CIDR Subnet Allocator (Go)
Topics: backtracking, constraint satisfaction, networking
Problem
After a series of subnet allocations and reclaims inside a parent CIDR block, the free space is a
set of disjoint ranges of various sizes — a fragmented pool, not one clean contiguous block. Now a
batch of new subnet requests comes in, each asking for at least a certain number of addresses.
Assign each request a free range that's big enough, with no two requests sharing a range, or prove
that's impossible.
type Block struct {
Offset int
Size int
}
type Request struct {
Name string
Size int
}
func AllocateAll(free []Block, requests []Request) (map[string]Block, bool)
free is the pool of available ranges (offset + size) left over after previous splits and
reclaims.
- Each
Request needs a block with Size >= Request.Size. The allocation carves out exactly
Request.Size addresses starting at the chosen free block's Offset (a real allocator would
then return the unused remainder to the free pool — out of scope here).
- A free block can satisfy at most one request.

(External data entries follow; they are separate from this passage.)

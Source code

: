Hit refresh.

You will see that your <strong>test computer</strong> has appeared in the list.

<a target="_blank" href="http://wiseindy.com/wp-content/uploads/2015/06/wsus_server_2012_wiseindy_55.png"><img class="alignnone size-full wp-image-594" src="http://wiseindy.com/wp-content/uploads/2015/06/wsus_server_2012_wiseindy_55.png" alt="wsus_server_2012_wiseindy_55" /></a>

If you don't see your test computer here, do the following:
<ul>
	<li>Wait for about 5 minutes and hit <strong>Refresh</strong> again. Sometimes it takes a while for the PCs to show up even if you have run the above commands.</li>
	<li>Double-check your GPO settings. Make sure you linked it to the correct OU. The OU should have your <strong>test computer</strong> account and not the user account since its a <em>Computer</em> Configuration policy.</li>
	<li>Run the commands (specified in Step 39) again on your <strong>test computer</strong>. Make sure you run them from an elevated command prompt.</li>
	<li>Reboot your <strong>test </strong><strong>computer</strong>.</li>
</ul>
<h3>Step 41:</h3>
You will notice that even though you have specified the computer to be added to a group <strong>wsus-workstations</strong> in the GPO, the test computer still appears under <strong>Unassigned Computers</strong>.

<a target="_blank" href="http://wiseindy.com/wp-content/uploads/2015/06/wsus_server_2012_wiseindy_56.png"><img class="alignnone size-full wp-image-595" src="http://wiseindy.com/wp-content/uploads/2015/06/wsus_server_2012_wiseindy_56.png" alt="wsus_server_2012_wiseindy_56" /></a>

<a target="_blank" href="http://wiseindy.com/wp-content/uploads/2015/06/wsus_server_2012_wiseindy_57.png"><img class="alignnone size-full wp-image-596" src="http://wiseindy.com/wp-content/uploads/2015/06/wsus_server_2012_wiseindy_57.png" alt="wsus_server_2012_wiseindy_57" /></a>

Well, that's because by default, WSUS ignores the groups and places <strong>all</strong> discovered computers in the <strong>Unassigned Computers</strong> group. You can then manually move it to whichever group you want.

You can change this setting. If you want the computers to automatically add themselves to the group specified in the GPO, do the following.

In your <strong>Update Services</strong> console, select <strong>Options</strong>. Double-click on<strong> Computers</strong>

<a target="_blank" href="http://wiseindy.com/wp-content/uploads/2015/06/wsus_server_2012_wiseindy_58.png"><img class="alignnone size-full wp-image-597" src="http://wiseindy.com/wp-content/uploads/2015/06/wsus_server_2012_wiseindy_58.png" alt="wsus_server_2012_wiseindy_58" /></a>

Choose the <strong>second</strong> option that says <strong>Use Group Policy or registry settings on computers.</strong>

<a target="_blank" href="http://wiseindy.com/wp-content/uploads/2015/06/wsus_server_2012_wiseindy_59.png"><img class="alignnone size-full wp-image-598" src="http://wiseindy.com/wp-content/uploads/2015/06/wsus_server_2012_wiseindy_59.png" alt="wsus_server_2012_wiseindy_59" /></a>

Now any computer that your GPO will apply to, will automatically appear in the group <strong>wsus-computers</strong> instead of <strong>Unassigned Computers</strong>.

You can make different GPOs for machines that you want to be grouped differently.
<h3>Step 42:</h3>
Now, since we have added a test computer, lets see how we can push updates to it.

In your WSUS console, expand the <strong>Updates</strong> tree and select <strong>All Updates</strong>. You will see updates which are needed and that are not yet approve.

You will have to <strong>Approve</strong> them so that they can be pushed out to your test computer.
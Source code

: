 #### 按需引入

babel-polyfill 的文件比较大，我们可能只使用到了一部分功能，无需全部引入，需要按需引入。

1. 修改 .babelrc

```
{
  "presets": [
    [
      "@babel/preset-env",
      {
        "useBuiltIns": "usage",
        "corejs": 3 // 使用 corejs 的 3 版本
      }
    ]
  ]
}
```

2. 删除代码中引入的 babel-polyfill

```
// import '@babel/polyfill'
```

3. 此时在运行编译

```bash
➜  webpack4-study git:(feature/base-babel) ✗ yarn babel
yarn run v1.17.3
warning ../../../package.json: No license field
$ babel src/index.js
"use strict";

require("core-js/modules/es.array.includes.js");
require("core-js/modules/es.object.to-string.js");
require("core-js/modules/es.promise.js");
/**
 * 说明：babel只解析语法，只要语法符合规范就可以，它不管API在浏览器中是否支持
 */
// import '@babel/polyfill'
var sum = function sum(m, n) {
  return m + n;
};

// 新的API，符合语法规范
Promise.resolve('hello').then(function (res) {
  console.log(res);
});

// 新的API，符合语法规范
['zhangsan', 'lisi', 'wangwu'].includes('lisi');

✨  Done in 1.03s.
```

AllocateAll returns a map from request name to the allocated Block and true, or nil, false
if every assignment fails.
free: {0,4}, {4,2}
requests: a wants 2, b wants 4
AllocateAll -> {"a": {4,2}, "b": {0,4}}, true
Key concepts
- Bipartite assignment, not interval splitting. This isn't "split a CIDR block recursively" —
it's "match each request to one of a fixed set of pre-existing free ranges," like assigning jobs
to machines. The search space is which free block goes to which request.
- Why backtracking: in the example above, both free blocks are big enough for
a (size 2). If
the solver greedily gives a the first block it fits ({0,4}), there's nothing left big enough
for b (size 4) — the only block that fits b is gone. The solver must undo that choice and
try {4,2} for a instead, freeing {0,4} for b. This is the same "try a choice, recurse, undo
on dead end" shape as the other backtracking challenges.
- Proving infeasibility: if no combination of distinct free blocks can cover every request
(either because no single block is big enough for some request, or because requests outnumber
blocks that fit), the search must exhaust every assignment before reporting
false.
The Block and Request structs are provided; you implement AllocateAll.